Nel ripercorrere la vicenda, il sindaco, attento alla trasparenza e alla correttezza delle informazioni, tiene a sottolineare due aspetti inerenti la tipologia e la funzione degli atti rilasciati.
“Il primo riguarda l’autorizzazione paesaggistica rilasciata dall’amministrazione comunale – spiega – l’atto costituisce uno degli atti presupposti per rendere completo l’iter burocratico e non legittimava ad eseguire direttamente l’intervento di installazione del dehor. Tale documento considera solo l’aspetto di compatibilità ambientale e paesaggistica dell’intervento proposto con le prescrizioni del PIT e non ne abilitava la effettiva collocazione”.
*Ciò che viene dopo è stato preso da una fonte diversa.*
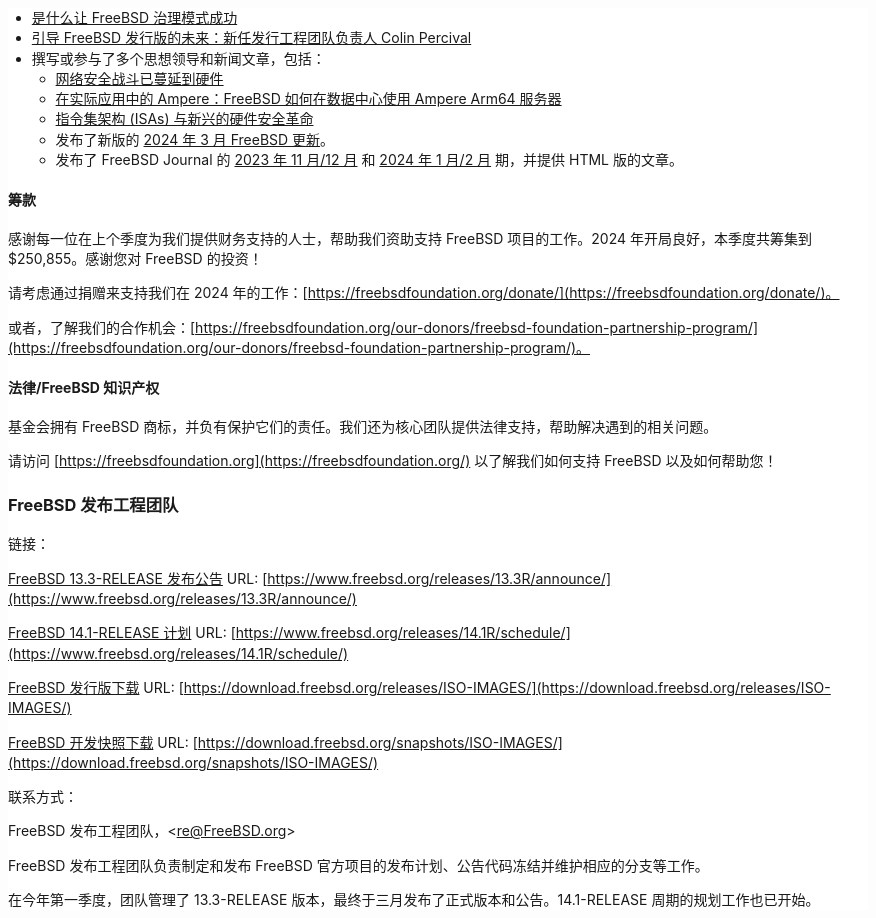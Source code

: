   * [是什么让 FreeBSD 治理模式成功](https://freebsdfoundation.org/blog/what-makes-the-freebsd-governance-model-successful/)
  * [引导 FreeBSD 发行版的未来：新任发行工程团队负责人 Colin Percival](https://freebsdfoundation.org/blog/guiding-the-future-of-freebsd-releases-colin-percival-the-new-release-engineering-team-lead/)
* 撰写或参与了多个思想领导和新闻文章，包括：
  * [网络安全战斗已蔓延到硬件](https://freebsdfoundation.org/news-and-events/latest-news/the-cybersecurity-battle-has-come-to-hardware/)
  * [在实际应用中的 Ampere：FreeBSD 如何在数据中心使用 Ampere Arm64 服务器](https://freebsdfoundation.org/news-and-events/latest-news/ampere-in-the-wild-how-freebsd-employs-ampere-arm64-servers-in-the-data-center/)
  * [指令集架构 (ISAs) 与新兴的硬件安全革命](https://freebsdfoundation.org/news-and-events/latest-news/isas-and-the-dawning-hardware-security-revolution/)
  * 发布了新版的 [2024 年 3 月 FreeBSD 更新](https://freebsdfoundation.org/news-and-events/newsletter/march-2024-foundation-update/)。
  * 发布了 FreeBSD Journal 的 [2023 年 11 月/12 月](https://freebsdfoundation.org/past-issues/freebsd-14-0/) 和 [2024 年 1 月/2 月](https://freebsdfoundation.org/past-issues/networking-10th-anniversary/) 期，并提供 HTML 版的文章。

#### 筹款

感谢每一位在上个季度为我们提供财务支持的人士，帮助我们资助支持 FreeBSD 项目的工作。2024 年开局良好，本季度共筹集到 $250,855。感谢您对 FreeBSD 的投资！

请考虑通过捐赠来支持我们在 2024 年的工作：[https://freebsdfoundation.org/donate/](https://freebsdfoundation.org/donate/)。

或者，了解我们的合作机会：[https://freebsdfoundation.org/our-donors/freebsd-foundation-partnership-program/](https://freebsdfoundation.org/our-donors/freebsd-foundation-partnership-program/)。

#### 法律/FreeBSD 知识产权

基金会拥有 FreeBSD 商标，并负有保护它们的责任。我们还为核心团队提供法律支持，帮助解决遇到的相关问题。

请访问 [https://freebsdfoundation.org](https://freebsdfoundation.org/) 以了解我们如何支持 FreeBSD 以及如何帮助您！


### FreeBSD 发布工程团队

链接：

[FreeBSD 13.3-RELEASE 发布公告](https://www.freebsd.org/releases/13.3R/announce/) URL: [https://www.freebsd.org/releases/13.3R/announce/](https://www.freebsd.org/releases/13.3R/announce/)

[FreeBSD 14.1-RELEASE 计划](https://www.freebsd.org/releases/14.1R/schedule/) URL: [https://www.freebsd.org/releases/14.1R/schedule/](https://www.freebsd.org/releases/14.1R/schedule/)

[FreeBSD 发行版下载](https://download.freebsd.org/releases/ISO-IMAGES/) URL: [https://download.freebsd.org/releases/ISO-IMAGES/](https://download.freebsd.org/releases/ISO-IMAGES/)

[FreeBSD 开发快照下载](https://download.freebsd.org/snapshots/ISO-IMAGES/) URL: [https://download.freebsd.org/snapshots/ISO-IMAGES/](https://download.freebsd.org/snapshots/ISO-IMAGES/)

联系方式：

FreeBSD 发布工程团队，\<[re@FreeBSD.org](mailto:re@FreeBSD.org)\>

FreeBSD 发布工程团队负责制定和发布 FreeBSD 官方项目的发布计划、公告代码冻结并维护相应的分支等工作。

在今年第一季度，团队管理了 13.3-RELEASE 版本，最终于三月发布了正式版本和公告。14.1-RELEASE 周期的规划工作也已开始。

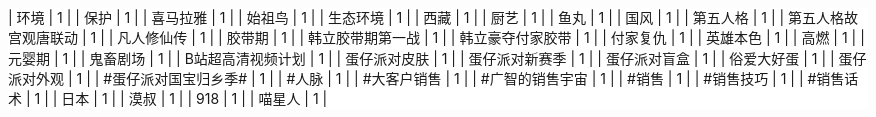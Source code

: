 | 环境 | 1 |
| 保护 | 1 |
| 喜马拉雅 | 1 |
| 始祖鸟 | 1 |
| 生态环境 | 1 |
| 西藏 | 1 |
| 厨艺 | 1 |
| 鱼丸 | 1 |
| 国风 | 1 |
| 第五人格 | 1 |
| 第五人格故宫观唐联动 | 1 |
| 凡人修仙传 | 1 |
| 胶带期 | 1 |
| 韩立胶带期第一战 | 1 |
| 韩立豪夺付家胶带 | 1 |
| 付家复仇 | 1 |
| 英雄本色 | 1 |
| 高燃 | 1 |
| 元婴期 | 1 |
| 鬼畜剧场 | 1 |
| B站超高清视频计划 | 1 |
| 蛋仔派对皮肤 | 1 |
| 蛋仔派对新赛季 | 1 |
| 蛋仔派对盲盒 | 1 |
| 俗爱大好蛋 | 1 |
| 蛋仔派对外观 | 1 |
| #蛋仔派对国宝归乡季# | 1 |
| #人脉 | 1 |
| #大客户销售 | 1 |
| #广智的销售宇宙 | 1 |
| #销售 | 1 |
| #销售技巧 | 1 |
| #销售话术 | 1 |
| 日本 | 1 |
| 漠叔 | 1 |
| 918 | 1 |
| 喵星人 | 1 |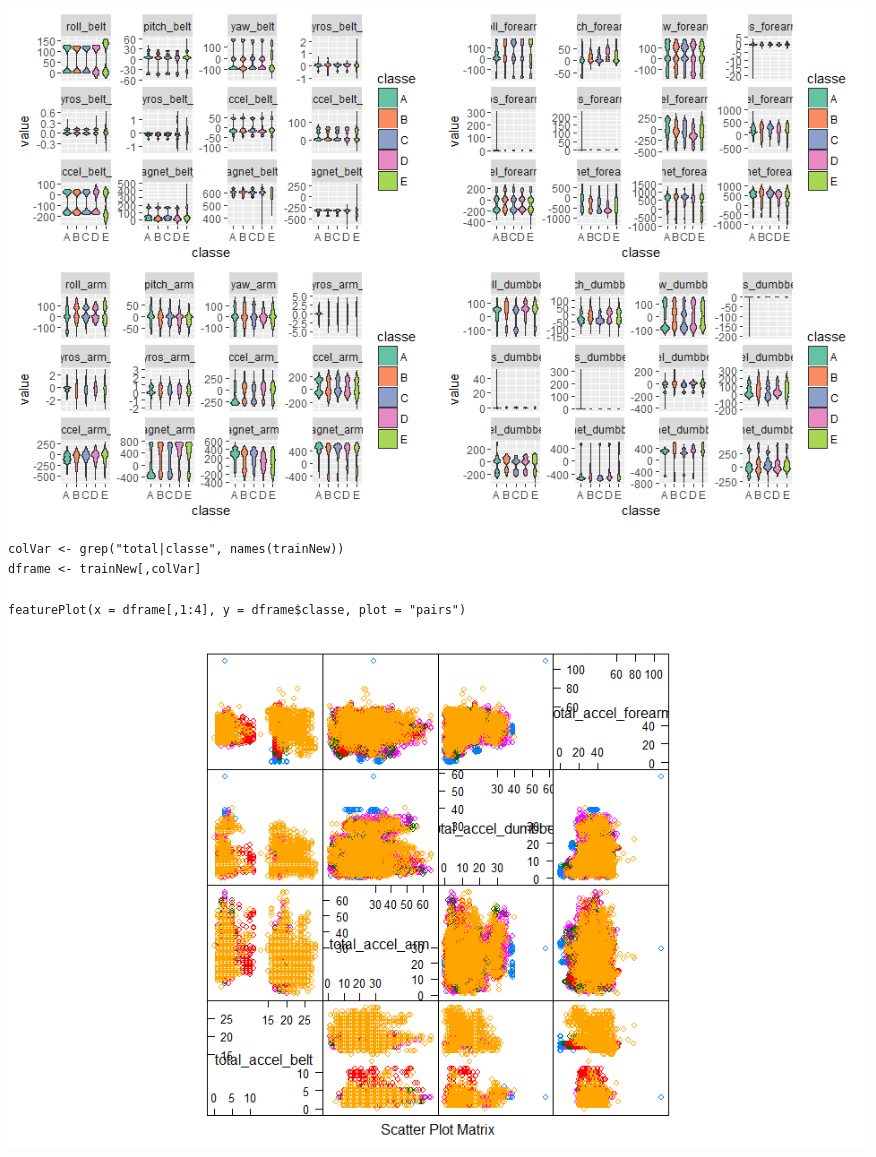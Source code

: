 <img src="ML_Project_files/figure-markdown_strict/unnamed-chunk-5-1.png" title="" alt="" style="display: block; margin: auto;" />

    colVar <- grep("total|classe", names(trainNew))
    dframe <- trainNew[,colVar]

    featurePlot(x = dframe[,1:4], y = dframe$classe, plot = "pairs")

<img src="ML_Project_files/figure-markdown_strict/unnamed-chunk-5-2.png" title="" alt="" style="display: block; margin: auto;" />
L’altro aspetto riguarda l’inefficacia della Scia, dovuta alla mancanza dei documenti di corredo.
“Dopo aver riscontrato l’assenza di un atto – continua il primo cittadino sul punto in questione – necessario al superamento del vincolo, abbiamo chiesto ai titolari della pratica l’adeguamento della Scia, mediante integrazione della documentazione mancante, e avendo riscontrato che i titolari non ne erano in possesso abbiamo dichiarato la Scia inefficace. Abbiamo diffidato dal proseguimento dei lavori e ordinato il ripristino dei luoghi allo stato originario”.
Inoltre l’amministrazione comunale, nei termini previsti dalla Legge Regionale, ha rilevato che il dehor in fase di costruzione è stato realizzato con dimensioni e tipologia di copertura diversa da quella indicata sia nell’autorizzazione paesaggistica, sia nella Scia.
“Anche in questo caso ci siamo attivati – conclude il sindaco – e abbiamo comunicato l’avvio del procedimento per opere eseguite in difformità dal titolo edilizio”.